Reproduce exactly, from the data that follows, the line with "<td>WinningMN</td>", the line with "<td>2017-11-19T21:56:38</td>", and every line that lies between them.
------------------------------------------------
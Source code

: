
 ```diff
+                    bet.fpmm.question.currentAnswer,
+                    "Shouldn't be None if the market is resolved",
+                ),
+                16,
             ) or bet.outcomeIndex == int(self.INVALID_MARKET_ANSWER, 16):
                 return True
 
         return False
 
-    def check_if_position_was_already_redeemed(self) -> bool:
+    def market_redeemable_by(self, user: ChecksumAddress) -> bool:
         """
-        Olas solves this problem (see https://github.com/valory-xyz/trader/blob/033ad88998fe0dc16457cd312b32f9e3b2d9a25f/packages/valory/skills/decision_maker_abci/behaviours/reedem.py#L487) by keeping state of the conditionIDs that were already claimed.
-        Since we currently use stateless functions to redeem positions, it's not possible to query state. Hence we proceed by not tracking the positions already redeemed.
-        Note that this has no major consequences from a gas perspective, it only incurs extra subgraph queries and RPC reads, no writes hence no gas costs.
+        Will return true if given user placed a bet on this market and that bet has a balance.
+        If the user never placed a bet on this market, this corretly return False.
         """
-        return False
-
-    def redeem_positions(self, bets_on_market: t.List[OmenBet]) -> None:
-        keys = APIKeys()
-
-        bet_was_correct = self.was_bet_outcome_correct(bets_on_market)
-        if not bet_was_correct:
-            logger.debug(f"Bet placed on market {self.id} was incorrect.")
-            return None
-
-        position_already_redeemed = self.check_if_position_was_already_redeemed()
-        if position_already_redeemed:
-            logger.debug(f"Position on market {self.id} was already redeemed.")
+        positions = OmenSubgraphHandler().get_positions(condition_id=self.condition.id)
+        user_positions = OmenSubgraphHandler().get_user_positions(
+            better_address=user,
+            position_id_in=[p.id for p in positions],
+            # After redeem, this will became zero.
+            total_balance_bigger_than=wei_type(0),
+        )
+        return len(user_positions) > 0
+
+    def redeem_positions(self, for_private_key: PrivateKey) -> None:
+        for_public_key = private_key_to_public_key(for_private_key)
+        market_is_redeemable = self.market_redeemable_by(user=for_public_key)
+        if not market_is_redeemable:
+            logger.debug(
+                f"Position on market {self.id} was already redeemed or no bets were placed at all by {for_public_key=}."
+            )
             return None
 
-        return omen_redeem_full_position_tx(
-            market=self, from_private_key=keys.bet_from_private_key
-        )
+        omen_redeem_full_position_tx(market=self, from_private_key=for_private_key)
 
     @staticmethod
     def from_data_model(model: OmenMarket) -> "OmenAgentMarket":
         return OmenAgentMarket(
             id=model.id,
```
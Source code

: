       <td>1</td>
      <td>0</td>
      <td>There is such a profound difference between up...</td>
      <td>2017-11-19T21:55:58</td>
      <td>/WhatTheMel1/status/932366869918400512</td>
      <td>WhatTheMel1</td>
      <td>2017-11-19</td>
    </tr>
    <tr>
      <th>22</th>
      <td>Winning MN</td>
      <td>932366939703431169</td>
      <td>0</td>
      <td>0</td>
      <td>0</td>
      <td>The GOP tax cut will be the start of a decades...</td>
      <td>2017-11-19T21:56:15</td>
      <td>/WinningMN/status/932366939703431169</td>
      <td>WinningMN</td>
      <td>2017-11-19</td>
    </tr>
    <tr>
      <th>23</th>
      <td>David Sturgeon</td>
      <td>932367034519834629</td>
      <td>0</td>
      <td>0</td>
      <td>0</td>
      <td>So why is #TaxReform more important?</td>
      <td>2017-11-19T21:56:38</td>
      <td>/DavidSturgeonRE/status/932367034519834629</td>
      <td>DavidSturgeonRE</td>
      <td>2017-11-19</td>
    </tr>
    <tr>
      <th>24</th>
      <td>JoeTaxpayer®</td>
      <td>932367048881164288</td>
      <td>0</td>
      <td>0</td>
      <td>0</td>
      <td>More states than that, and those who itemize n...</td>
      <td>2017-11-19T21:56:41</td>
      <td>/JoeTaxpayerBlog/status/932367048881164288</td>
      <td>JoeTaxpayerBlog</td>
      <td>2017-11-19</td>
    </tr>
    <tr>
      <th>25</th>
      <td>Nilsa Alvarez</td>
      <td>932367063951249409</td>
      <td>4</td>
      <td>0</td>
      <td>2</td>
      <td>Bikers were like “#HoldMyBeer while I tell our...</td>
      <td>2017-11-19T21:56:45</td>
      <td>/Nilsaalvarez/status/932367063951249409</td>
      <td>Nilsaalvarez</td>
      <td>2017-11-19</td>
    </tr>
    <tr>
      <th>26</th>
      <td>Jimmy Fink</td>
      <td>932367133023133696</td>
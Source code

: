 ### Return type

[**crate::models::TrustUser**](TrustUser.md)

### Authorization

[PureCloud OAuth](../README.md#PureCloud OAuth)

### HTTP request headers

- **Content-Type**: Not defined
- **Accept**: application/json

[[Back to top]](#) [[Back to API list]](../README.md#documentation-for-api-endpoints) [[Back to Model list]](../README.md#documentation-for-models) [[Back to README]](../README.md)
------------------------------------------------
Answer to the exercise
      <td>WinningMN</td>
      <td>2017-11-19</td>
    </tr>
    <tr>
      <th>23</th>
      <td>David Sturgeon</td>
      <td>932367034519834629</td>
      <td>0</td>
      <td>0</td>
      <td>0</td>
      <td>So why is #TaxReform more important?</td>
      <td>2017-11-19T21:56:38</td>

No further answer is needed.